The second area of the brain that is responsible for dreaming is the occipito-temporo-parietal (OTP) junction, which is located just behind and above the ears. We use this area of the brain for the highest levels of thinking. This includes taking concrete information and converting into abstract ideas. If someone experiences damage to this part of the brain, they cannot dream at all.
How Dreams Protect Sleep
Solms found that the activity of the pons during REM sleep is just one of many different triggers, including L-DOPA and some stimulant drugs, which can cause people to dream. These triggers all have one thing in common – they create a state of arousal.
However, these triggers only cause people to dream when they activate the dopamine pathway. If this pathway is removed, they can’t dream.
The main purpose of the dopamine pathway is to make us try to achieve our goals. People who suffer damage to this pathway not only stop dreaming, they also lose the motivation to achieve things in their waking lives.
Solms also found that the dorsolateral frontal convexity, a part of the frontal lobes that is one of the most active areas of the brain when we are awake, becomes completely inactive when we dream.
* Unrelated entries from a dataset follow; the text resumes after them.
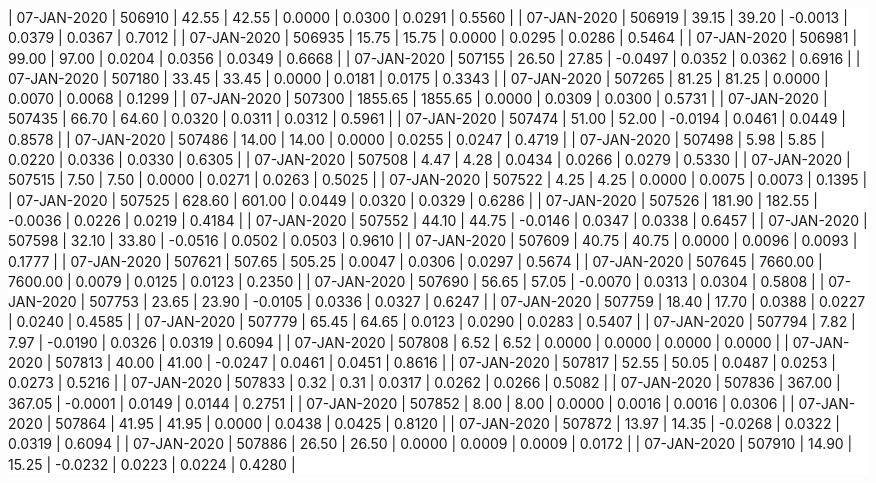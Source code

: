 | 07-JAN-2020 | 506910 | 42.55 | 42.55 | 0.0000 | 0.0300 | 0.0291 | 0.5560 |
| 07-JAN-2020 | 506919 | 39.15 | 39.20 | -0.0013 | 0.0379 | 0.0367 | 0.7012 |
| 07-JAN-2020 | 506935 | 15.75 | 15.75 | 0.0000 | 0.0295 | 0.0286 | 0.5464 |
| 07-JAN-2020 | 506981 | 99.00 | 97.00 | 0.0204 | 0.0356 | 0.0349 | 0.6668 |
| 07-JAN-2020 | 507155 | 26.50 | 27.85 | -0.0497 | 0.0352 | 0.0362 | 0.6916 |
| 07-JAN-2020 | 507180 | 33.45 | 33.45 | 0.0000 | 0.0181 | 0.0175 | 0.3343 |
| 07-JAN-2020 | 507265 | 81.25 | 81.25 | 0.0000 | 0.0070 | 0.0068 | 0.1299 |
| 07-JAN-2020 | 507300 | 1855.65 | 1855.65 | 0.0000 | 0.0309 | 0.0300 | 0.5731 |
| 07-JAN-2020 | 507435 | 66.70 | 64.60 | 0.0320 | 0.0311 | 0.0312 | 0.5961 |
| 07-JAN-2020 | 507474 | 51.00 | 52.00 | -0.0194 | 0.0461 | 0.0449 | 0.8578 |
| 07-JAN-2020 | 507486 | 14.00 | 14.00 | 0.0000 | 0.0255 | 0.0247 | 0.4719 |
| 07-JAN-2020 | 507498 | 5.98 | 5.85 | 0.0220 | 0.0336 | 0.0330 | 0.6305 |
| 07-JAN-2020 | 507508 | 4.47 | 4.28 | 0.0434 | 0.0266 | 0.0279 | 0.5330 |
| 07-JAN-2020 | 507515 | 7.50 | 7.50 | 0.0000 | 0.0271 | 0.0263 | 0.5025 |
| 07-JAN-2020 | 507522 | 4.25 | 4.25 | 0.0000 | 0.0075 | 0.0073 | 0.1395 |
| 07-JAN-2020 | 507525 | 628.60 | 601.00 | 0.0449 | 0.0320 | 0.0329 | 0.6286 |
| 07-JAN-2020 | 507526 | 181.90 | 182.55 | -0.0036 | 0.0226 | 0.0219 | 0.4184 |
| 07-JAN-2020 | 507552 | 44.10 | 44.75 | -0.0146 | 0.0347 | 0.0338 | 0.6457 |
| 07-JAN-2020 | 507598 | 32.10 | 33.80 | -0.0516 | 0.0502 | 0.0503 | 0.9610 |
| 07-JAN-2020 | 507609 | 40.75 | 40.75 | 0.0000 | 0.0096 | 0.0093 | 0.1777 |
| 07-JAN-2020 | 507621 | 507.65 | 505.25 | 0.0047 | 0.0306 | 0.0297 | 0.5674 |
| 07-JAN-2020 | 507645 | 7660.00 | 7600.00 | 0.0079 | 0.0125 | 0.0123 | 0.2350 |
| 07-JAN-2020 | 507690 | 56.65 | 57.05 | -0.0070 | 0.0313 | 0.0304 | 0.5808 |
| 07-JAN-2020 | 507753 | 23.65 | 23.90 | -0.0105 | 0.0336 | 0.0327 | 0.6247 |
| 07-JAN-2020 | 507759 | 18.40 | 17.70 | 0.0388 | 0.0227 | 0.0240 | 0.4585 |
| 07-JAN-2020 | 507779 | 65.45 | 64.65 | 0.0123 | 0.0290 | 0.0283 | 0.5407 |
| 07-JAN-2020 | 507794 | 7.82 | 7.97 | -0.0190 | 0.0326 | 0.0319 | 0.6094 |
| 07-JAN-2020 | 507808 | 6.52 | 6.52 | 0.0000 | 0.0000 | 0.0000 | 0.0000 |
| 07-JAN-2020 | 507813 | 40.00 | 41.00 | -0.0247 | 0.0461 | 0.0451 | 0.8616 |
| 07-JAN-2020 | 507817 | 52.55 | 50.05 | 0.0487 | 0.0253 | 0.0273 | 0.5216 |
| 07-JAN-2020 | 507833 | 0.32 | 0.31 | 0.0317 | 0.0262 | 0.0266 | 0.5082 |
| 07-JAN-2020 | 507836 | 367.00 | 367.05 | -0.0001 | 0.0149 | 0.0144 | 0.2751 |
| 07-JAN-2020 | 507852 | 8.00 | 8.00 | 0.0000 | 0.0016 | 0.0016 | 0.0306 |
| 07-JAN-2020 | 507864 | 41.95 | 41.95 | 0.0000 | 0.0438 | 0.0425 | 0.8120 |
| 07-JAN-2020 | 507872 | 13.97 | 14.35 | -0.0268 | 0.0322 | 0.0319 | 0.6094 |
| 07-JAN-2020 | 507886 | 26.50 | 26.50 | 0.0000 | 0.0009 | 0.0009 | 0.0172 |
| 07-JAN-2020 | 507910 | 14.90 | 15.25 | -0.0232 | 0.0223 | 0.0224 | 0.4280 |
This area of the brain is connected to the motor system. It is the area of the brain where thoughts are converted to action.
Brain activity during waking life is concentrated in the dorsolateral frontal cavity. However, when we dream, it is concentrated in the OTP region, the part of the brain that houses our memory and our perceptual systems.
This means that when we sleep, our wishes are not converted to actions. Instead, our intentions to act are transferred away from the motor systems and toward our perceptual systems, where they are transformed into internal images. In addition, because parts of the limbic system that allow us to reflect on our experiences become inactive during sleep, we mistake these images for reality.
In this way, we are prevented from physically perform goal-seeking actions while we sleep. Thus, our sleep is protected.
Freud’s Wish-Fulfillment Theory of Dreams
Solms said that his theory provides a neurological basis for Freud’s theory that dreams represent unfulfilled wishes. Freud believed that dreams were a way to satisfy desires that could not be satisfied in waking life.